NCLGNESep 27, 2022

Adapting Brain-Like Neural Networks for Modeling Cortical Visual Prostheses

arXiv:2209.13561v111 citationsh-index: 23
Originality Incremental advance
AI Analysis

This work addresses the problem of limited vision quality in cortical prostheses for patients with vision loss, representing an incremental step towards improving such devices.

The paper tackled the challenge of predicting visual percepts from electrical stimulation in cortical visual prostheses by using brain-like convolutional neural networks, showing that a neurologically-inspired decoding of CNN activations produces qualitatively accurate phosphenes comparable to those reported by real patients.

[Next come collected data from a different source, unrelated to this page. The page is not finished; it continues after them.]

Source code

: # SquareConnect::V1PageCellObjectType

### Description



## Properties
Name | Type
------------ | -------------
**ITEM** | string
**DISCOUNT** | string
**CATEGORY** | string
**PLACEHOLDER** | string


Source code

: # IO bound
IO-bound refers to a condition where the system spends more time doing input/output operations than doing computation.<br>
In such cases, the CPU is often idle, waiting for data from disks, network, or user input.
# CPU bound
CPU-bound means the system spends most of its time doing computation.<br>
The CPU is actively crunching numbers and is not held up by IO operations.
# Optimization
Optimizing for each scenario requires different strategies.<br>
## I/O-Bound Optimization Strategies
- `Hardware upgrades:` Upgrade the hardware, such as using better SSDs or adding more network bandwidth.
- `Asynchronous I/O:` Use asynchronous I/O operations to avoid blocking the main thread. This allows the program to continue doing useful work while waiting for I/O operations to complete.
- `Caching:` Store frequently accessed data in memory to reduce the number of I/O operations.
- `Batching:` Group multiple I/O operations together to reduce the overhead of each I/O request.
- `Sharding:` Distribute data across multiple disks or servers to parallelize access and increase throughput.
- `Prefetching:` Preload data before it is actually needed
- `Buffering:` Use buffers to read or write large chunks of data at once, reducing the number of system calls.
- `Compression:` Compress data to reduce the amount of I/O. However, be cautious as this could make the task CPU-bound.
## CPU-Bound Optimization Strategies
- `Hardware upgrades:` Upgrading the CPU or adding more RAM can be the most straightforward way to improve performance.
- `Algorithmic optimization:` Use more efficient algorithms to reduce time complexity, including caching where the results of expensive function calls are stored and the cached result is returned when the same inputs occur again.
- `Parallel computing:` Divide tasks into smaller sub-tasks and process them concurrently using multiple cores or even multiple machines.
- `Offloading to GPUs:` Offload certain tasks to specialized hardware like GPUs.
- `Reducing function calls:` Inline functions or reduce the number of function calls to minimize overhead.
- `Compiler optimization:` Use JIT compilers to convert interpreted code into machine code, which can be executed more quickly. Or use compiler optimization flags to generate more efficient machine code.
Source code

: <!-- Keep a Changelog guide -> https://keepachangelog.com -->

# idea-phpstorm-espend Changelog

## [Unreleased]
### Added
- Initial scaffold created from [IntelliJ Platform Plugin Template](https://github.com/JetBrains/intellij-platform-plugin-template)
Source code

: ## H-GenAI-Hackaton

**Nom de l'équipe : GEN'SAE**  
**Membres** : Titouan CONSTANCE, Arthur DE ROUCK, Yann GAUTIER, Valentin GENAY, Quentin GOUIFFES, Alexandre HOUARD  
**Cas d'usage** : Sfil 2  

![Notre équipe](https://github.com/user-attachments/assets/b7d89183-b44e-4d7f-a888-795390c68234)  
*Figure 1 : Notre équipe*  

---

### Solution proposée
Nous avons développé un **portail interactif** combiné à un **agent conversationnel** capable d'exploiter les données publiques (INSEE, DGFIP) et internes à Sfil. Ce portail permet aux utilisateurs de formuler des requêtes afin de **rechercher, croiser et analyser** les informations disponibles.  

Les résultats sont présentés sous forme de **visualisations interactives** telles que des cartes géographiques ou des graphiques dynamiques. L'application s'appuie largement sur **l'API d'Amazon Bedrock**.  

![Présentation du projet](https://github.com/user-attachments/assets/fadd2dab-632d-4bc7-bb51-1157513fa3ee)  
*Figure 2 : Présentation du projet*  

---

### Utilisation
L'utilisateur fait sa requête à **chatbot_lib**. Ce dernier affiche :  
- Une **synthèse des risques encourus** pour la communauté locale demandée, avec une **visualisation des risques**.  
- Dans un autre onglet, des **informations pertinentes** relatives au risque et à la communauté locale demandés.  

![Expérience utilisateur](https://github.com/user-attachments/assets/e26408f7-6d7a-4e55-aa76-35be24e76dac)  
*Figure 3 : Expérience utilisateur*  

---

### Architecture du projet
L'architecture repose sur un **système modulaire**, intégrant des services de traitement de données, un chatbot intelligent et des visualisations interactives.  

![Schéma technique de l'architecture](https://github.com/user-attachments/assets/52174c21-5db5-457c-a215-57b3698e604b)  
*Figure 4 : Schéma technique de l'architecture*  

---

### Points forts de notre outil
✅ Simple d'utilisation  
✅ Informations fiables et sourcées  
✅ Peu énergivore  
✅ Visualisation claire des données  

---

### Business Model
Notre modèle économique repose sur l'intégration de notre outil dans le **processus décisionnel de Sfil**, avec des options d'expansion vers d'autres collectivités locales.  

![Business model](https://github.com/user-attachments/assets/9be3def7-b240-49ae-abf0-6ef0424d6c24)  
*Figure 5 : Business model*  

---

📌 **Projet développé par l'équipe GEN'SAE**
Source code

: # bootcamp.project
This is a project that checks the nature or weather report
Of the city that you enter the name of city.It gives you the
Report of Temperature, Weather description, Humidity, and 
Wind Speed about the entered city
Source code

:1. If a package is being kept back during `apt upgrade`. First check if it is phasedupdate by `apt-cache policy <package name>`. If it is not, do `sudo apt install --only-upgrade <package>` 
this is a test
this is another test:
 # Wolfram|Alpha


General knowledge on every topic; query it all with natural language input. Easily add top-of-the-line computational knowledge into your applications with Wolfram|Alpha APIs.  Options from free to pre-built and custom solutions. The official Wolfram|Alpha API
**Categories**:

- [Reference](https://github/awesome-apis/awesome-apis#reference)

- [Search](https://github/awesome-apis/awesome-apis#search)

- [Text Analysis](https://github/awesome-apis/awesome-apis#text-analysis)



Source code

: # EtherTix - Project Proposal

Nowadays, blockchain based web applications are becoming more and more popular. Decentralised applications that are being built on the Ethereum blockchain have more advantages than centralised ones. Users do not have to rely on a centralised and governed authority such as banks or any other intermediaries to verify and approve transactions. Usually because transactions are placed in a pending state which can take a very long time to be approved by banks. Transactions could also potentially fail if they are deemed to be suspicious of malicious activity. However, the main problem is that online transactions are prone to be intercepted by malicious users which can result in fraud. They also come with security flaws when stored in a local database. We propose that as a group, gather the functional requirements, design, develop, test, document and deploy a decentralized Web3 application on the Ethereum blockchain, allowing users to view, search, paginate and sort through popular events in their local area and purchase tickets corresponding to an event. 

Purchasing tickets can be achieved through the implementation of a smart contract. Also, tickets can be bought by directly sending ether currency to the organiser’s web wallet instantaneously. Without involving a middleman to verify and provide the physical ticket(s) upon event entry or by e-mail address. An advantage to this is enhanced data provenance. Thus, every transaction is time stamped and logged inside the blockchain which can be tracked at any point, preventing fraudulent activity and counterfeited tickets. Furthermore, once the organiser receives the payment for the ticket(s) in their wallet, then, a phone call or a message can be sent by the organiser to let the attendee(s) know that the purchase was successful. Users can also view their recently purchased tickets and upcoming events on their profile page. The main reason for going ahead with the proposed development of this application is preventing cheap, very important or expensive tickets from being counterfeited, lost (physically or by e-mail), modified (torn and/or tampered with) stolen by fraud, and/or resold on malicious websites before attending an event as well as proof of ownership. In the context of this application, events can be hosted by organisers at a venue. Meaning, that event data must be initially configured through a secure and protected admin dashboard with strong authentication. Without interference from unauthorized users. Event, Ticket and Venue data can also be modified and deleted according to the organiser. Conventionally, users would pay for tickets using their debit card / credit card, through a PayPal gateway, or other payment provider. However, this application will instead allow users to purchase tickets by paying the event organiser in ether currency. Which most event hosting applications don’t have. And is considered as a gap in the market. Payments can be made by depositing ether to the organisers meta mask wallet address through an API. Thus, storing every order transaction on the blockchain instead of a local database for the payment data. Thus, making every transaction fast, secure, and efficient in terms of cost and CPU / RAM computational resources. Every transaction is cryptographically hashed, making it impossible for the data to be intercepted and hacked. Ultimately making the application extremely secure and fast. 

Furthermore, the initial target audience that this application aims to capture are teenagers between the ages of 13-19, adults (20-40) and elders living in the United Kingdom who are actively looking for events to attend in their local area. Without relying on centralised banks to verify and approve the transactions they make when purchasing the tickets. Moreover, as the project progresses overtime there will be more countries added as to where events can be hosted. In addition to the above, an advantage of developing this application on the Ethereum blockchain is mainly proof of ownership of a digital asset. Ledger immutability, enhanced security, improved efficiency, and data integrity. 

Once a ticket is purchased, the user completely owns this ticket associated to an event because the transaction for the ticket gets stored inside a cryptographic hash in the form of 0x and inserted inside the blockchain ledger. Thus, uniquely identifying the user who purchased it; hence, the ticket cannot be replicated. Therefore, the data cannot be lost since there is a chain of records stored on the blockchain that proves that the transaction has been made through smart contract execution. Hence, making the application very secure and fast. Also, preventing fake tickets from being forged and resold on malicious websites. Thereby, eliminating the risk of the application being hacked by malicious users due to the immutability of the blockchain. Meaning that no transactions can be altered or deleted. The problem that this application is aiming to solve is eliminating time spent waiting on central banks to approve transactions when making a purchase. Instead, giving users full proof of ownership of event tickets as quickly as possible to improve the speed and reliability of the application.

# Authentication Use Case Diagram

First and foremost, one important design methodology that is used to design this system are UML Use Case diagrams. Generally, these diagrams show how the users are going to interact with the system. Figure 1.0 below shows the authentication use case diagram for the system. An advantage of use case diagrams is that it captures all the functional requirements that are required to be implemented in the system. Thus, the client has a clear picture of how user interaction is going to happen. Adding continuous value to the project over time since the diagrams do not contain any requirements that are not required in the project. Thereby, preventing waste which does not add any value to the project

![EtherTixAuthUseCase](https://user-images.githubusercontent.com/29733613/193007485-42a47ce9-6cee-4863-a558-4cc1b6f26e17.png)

Cortical prostheses are devices implanted in the visual cortex that attempt to restore lost vision by electrically stimulating neurons. Currently, the vision provided by these devices is limited, and accurately predicting the visual percepts resulting from stimulation is an open challenge. We propose to address this challenge by utilizing 'brain-like' convolutional neural networks (CNNs), which have emerged as promising models of the visual system. To investigate the feasibility of adapting brain-like CNNs for modeling visual prostheses, we developed a proof-of-concept model to predict the perceptions resulting from electrical stimulation. We show that a neurologically-inspired decoding of CNN activations produces qualitatively accurate phosphenes, comparable to phosphenes reported by real patients. Overall, this is an essential first step towards building brain-like models of electrical stimulation, which may not just improve the quality of vision provided by cortical prostheses but could also further our understanding of the neural code of vision.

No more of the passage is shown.